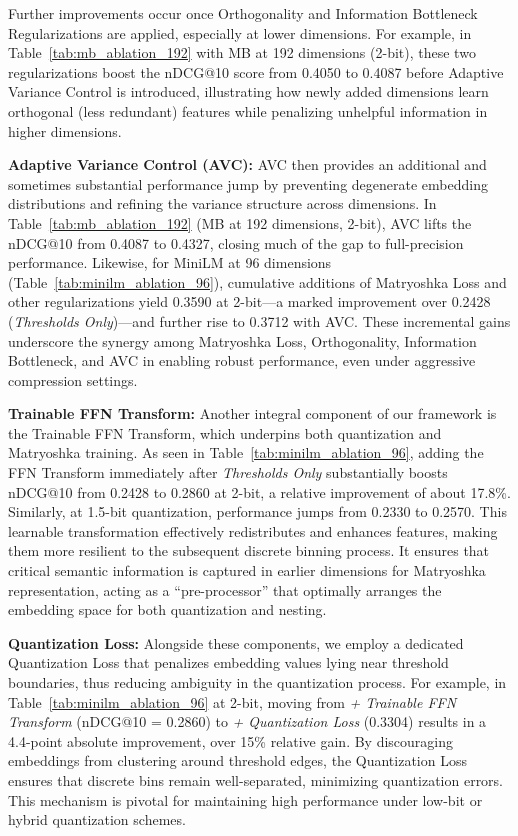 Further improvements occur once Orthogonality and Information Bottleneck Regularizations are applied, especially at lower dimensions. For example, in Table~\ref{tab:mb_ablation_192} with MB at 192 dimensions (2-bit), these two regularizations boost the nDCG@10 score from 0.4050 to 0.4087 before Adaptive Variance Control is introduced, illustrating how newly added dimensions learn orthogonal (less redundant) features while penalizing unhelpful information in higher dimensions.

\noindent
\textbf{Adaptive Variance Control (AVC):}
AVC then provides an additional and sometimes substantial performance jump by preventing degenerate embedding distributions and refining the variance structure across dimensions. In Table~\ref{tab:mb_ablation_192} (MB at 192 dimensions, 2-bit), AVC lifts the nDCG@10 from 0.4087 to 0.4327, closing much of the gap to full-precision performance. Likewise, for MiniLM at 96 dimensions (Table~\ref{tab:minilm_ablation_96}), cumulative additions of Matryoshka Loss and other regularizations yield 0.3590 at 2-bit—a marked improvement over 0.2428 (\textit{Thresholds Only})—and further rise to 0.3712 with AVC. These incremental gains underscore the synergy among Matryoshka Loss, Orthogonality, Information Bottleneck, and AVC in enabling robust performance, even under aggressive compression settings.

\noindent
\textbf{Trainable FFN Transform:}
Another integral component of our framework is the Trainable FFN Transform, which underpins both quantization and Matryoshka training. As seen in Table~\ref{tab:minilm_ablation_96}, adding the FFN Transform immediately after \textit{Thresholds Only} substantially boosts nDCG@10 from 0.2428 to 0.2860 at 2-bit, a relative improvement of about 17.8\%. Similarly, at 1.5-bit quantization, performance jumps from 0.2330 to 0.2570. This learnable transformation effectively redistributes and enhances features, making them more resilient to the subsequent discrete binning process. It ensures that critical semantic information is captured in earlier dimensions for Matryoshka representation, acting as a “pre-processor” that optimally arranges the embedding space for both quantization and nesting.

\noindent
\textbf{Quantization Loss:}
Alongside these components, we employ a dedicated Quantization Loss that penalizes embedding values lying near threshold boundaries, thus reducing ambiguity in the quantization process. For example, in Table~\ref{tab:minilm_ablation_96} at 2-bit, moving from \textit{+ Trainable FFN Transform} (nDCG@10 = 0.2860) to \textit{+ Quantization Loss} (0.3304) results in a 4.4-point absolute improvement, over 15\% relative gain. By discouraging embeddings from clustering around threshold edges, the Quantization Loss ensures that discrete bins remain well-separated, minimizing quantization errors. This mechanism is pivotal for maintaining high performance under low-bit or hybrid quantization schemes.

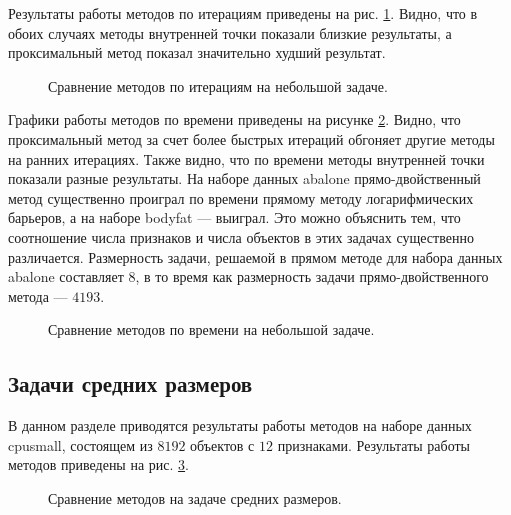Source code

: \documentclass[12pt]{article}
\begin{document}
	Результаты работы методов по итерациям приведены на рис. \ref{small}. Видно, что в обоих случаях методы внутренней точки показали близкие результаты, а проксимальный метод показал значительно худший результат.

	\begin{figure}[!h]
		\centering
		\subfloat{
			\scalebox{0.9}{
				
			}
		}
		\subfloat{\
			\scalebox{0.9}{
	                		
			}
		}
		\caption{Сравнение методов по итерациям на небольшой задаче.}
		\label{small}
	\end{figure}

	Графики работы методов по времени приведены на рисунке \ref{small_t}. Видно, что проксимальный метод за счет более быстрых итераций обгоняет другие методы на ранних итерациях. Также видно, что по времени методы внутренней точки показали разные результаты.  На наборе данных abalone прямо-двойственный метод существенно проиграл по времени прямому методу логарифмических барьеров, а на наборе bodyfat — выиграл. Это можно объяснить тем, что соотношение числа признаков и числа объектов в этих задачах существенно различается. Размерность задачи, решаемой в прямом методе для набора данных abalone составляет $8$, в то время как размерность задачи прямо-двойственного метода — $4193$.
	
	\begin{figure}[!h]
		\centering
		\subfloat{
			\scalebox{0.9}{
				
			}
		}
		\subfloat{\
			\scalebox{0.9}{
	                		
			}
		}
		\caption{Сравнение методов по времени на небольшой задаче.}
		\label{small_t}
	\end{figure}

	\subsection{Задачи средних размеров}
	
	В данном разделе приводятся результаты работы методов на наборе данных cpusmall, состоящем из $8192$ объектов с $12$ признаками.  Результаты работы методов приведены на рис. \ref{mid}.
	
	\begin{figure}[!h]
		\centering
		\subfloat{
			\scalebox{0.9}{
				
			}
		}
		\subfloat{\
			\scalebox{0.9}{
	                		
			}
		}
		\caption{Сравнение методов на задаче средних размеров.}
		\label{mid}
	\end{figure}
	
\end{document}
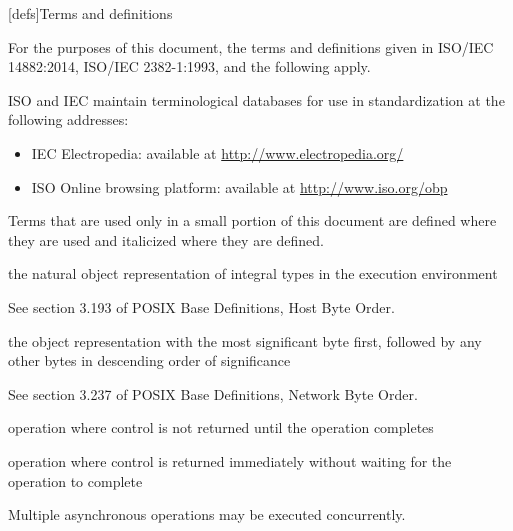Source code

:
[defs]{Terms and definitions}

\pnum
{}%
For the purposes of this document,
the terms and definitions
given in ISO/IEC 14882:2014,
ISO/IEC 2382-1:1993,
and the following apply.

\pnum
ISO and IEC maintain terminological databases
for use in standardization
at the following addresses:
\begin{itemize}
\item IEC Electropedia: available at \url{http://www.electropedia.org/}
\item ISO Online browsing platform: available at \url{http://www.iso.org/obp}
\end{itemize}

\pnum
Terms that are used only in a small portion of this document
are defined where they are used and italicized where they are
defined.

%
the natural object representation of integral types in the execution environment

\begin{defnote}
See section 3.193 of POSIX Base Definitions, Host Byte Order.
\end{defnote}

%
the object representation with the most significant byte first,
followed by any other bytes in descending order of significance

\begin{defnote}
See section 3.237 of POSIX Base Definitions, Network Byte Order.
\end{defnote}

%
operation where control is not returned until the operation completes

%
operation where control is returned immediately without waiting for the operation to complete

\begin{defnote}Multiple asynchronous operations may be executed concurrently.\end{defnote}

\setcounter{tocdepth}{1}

● TASK TO COMPLETE
From the first record to the last, restate everything exactly but omit the pictures.

● EXERCISE RESPONSE
 Further improvements occur once Orthogonality and Information Bottleneck Regularizations are applied, especially at lower dimensions. For example, in Table~\ref{tab:mb_ablation_192} with MB at 192 dimensions (2-bit), these two regularizations boost the nDCG@10 score from 0.4050 to 0.4087 before Adaptive Variance Control is introduced, illustrating how newly added dimensions learn orthogonal (less redundant) features while penalizing unhelpful information in higher dimensions.

\noindent
\textbf{Adaptive Variance Control (AVC):}
AVC then provides an additional and sometimes substantial performance jump by preventing degenerate embedding distributions and refining the variance structure across dimensions. In Table~\ref{tab:mb_ablation_192} (MB at 192 dimensions, 2-bit), AVC lifts the nDCG@10 from 0.4087 to 0.4327, closing much of the gap to full-precision performance. Likewise, for MiniLM at 96 dimensions (Table~\ref{tab:minilm_ablation_96}), cumulative additions of Matryoshka Loss and other regularizations yield 0.3590 at 2-bit—a marked improvement over 0.2428 (\textit{Thresholds Only})—and further rise to 0.3712 with AVC. These incremental gains underscore the synergy among Matryoshka Loss, Orthogonality, Information Bottleneck, and AVC in enabling robust performance, even under aggressive compression settings.

\noindent
\textbf{Trainable FFN Transform:}
Another integral component of our framework is the Trainable FFN Transform, which underpins both quantization and Matryoshka training. As seen in Table~\ref{tab:minilm_ablation_96}, adding the FFN Transform immediately after \textit{Thresholds Only} substantially boosts nDCG@10 from 0.2428 to 0.2860 at 2-bit, a relative improvement of about 17.8\%. Similarly, at 1.5-bit quantization, performance jumps from 0.2330 to 0.2570. This learnable transformation effectively redistributes and enhances features, making them more resilient to the subsequent discrete binning process. It ensures that critical semantic information is captured in earlier dimensions for Matryoshka representation, acting as a “pre-processor” that optimally arranges the embedding space for both quantization and nesting.

\noindent
\textbf{Quantization Loss:}
Alongside these components, we employ a dedicated Quantization Loss that penalizes embedding values lying near threshold boundaries, thus reducing ambiguity in the quantization process. For example, in Table~\ref{tab:minilm_ablation_96} at 2-bit, moving from \textit{+ Trainable FFN Transform} (nDCG@10 = 0.2860) to \textit{+ Quantization Loss} (0.3304) results in a 4.4-point absolute improvement, over 15\% relative gain. By discouraging embeddings from clustering around threshold edges, the Quantization Loss ensures that discrete bins remain well-separated, minimizing quantization errors. This mechanism is pivotal for maintaining high performance under low-bit or hybrid quantization schemes.

Source code

: \documentclass[12pt]{article}
\begin{document}
	Результаты работы методов по итерациям приведены на рис. \ref{small}. Видно, что в обоих случаях методы внутренней точки показали близкие результаты, а проксимальный метод показал значительно худший результат.

	\begin{figure}[!h]
		\centering
		\subfloat{
			\scalebox{0.9}{
				
			}
		}
		\subfloat{\
			\scalebox{0.9}{
	                		
			}
		}
		\caption{Сравнение методов по итерациям на небольшой задаче.}
		\label{small}
	\end{figure}

	Графики работы методов по времени приведены на рисунке \ref{small_t}. Видно, что проксимальный метод за счет более быстрых итераций обгоняет другие методы на ранних итерациях. Также видно, что по времени методы внутренней точки показали разные результаты.  На наборе данных abalone прямо-двойственный метод существенно проиграл по времени прямому методу логарифмических барьеров, а на наборе bodyfat — выиграл. Это можно объяснить тем, что соотношение числа признаков и числа объектов в этих задачах существенно различается. Размерность задачи, решаемой в прямом методе для набора данных abalone составляет $8$, в то время как размерность задачи прямо-двойственного метода — $4193$.
	
	\begin{figure}[!h]
		\centering
		\subfloat{
			\scalebox{0.9}{
				
			}
		}
		\subfloat{\
			\scalebox{0.9}{
	                		
			}
		}
		\caption{Сравнение методов по времени на небольшой задаче.}
		\label{small_t}
	\end{figure}

	\subsection{Задачи средних размеров}
	
	В данном разделе приводятся результаты работы методов на наборе данных cpusmall, состоящем из $8192$ объектов с $12$ признаками.  Результаты работы методов приведены на рис. \ref{mid}.
	
	\begin{figure}[!h]
		\centering
		\subfloat{
			\scalebox{0.9}{
				
			}
		}
		\subfloat{\
			\scalebox{0.9}{
	                		
			}
		}
		\caption{Сравнение методов на задаче средних размеров.}
		\label{mid}
	\end{figure}
	
\end{document}
Source code

:
[defs]{Terms and definitions}

\pnum
{}%
For the purposes of this document,
the terms and definitions
given in ISO/IEC 14882:2014,
ISO/IEC 2382-1:1993,
and the following apply.

\pnum
ISO and IEC maintain terminological databases
for use in standardization
at the following addresses:
\begin{itemize}
\item IEC Electropedia: available at \url{http://www.electropedia.org/}
\item ISO Online browsing platform: available at \url{http://www.iso.org/obp}
\end{itemize}

\pnum
Terms that are used only in a small portion of this document
are defined where they are used and italicized where they are
defined.

%
the natural object representation of integral types in the execution environment

\begin{defnote}
See section 3.193 of POSIX Base Definitions, Host Byte Order.
\end{defnote}

%
the object representation with the most significant byte first,
followed by any other bytes in descending order of significance

\begin{defnote}
See section 3.237 of POSIX Base Definitions, Network Byte Order.
\end{defnote}

%
operation where control is not returned until the operation completes

%
operation where control is returned immediately without waiting for the operation to complete

\begin{defnote}Multiple asynchronous operations may be executed concurrently.\end{defnote}

\setcounter{tocdepth}{1}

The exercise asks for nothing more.